Жаб принудительно набивали икрой.
Внутренняя сеть оповещения каждую минуту разражалась лающими командами:
— Старшему штурману! Проверить и подтвердить расчет курса!
— Сервус-контролеру I класса Марку Славию! Срочно прибыть в капитанскую рубку!
— Готовность бортовых систем вооружения!
— Есть!
— Либер-центуриону Тарквинию Муллу! Доложить о сроках окончания погрузки!
Поток ящиков иссяк, и резервную смену отправили на построение.
— Все, кто пробыл в рабстве меньше года, — два шага вперед, — скомандовал «трехглазый» сервус-контролер, имени которого Лючано не знал до сих пор. К чему рабу знать имена всех, кто им командует? Дело раба — молча выполнять приказы.
Строй качнулся. «Новичков» оказалось больше двух десятков.
— Кто в рабстве шесть месяцев и меньше — еще два шага вперед.
Осталось одиннадцать. «Трехглазый» прошелся вдоль короткой шеренги.
— Ты, ты, ты и ты, — во лбу сверкнул «циклоп», фиксируя выбор, — бегом в навигаторскую рубку. Пятая палуба.
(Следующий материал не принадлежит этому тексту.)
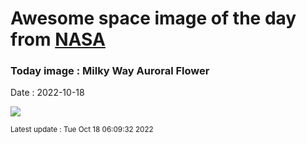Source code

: 
# Awesome space image of the day from [NASA](https://api.nasa.gov/)

### Today image : Milky Way Auroral Flower
Date : 2022-10-18

![](https://apod.nasa.gov/apod/image/2210/GalaxyFlower_Strand_960.jpg)

<small>Latest update : Tue Oct 18 06:09:32 2022</small>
По прибытии доложитесь любому из навигаторов.
Тарталья оказался вторым «ты».
В рубке их четверку — «квартет», без особого веселья пошутил Лючано, воспринимая шутку как крошечную, но все-таки степень свободы, — долго рассаживали вокруг странного устройства, схожего с прорезиненной каракатицей. Наконец толстяк-навигатор с удовлетворением хмыкнул, нажатием кнопки выдвинул из каракатицы знакомые штанги, только размером поменьше — и велел рабам взяться за «весла».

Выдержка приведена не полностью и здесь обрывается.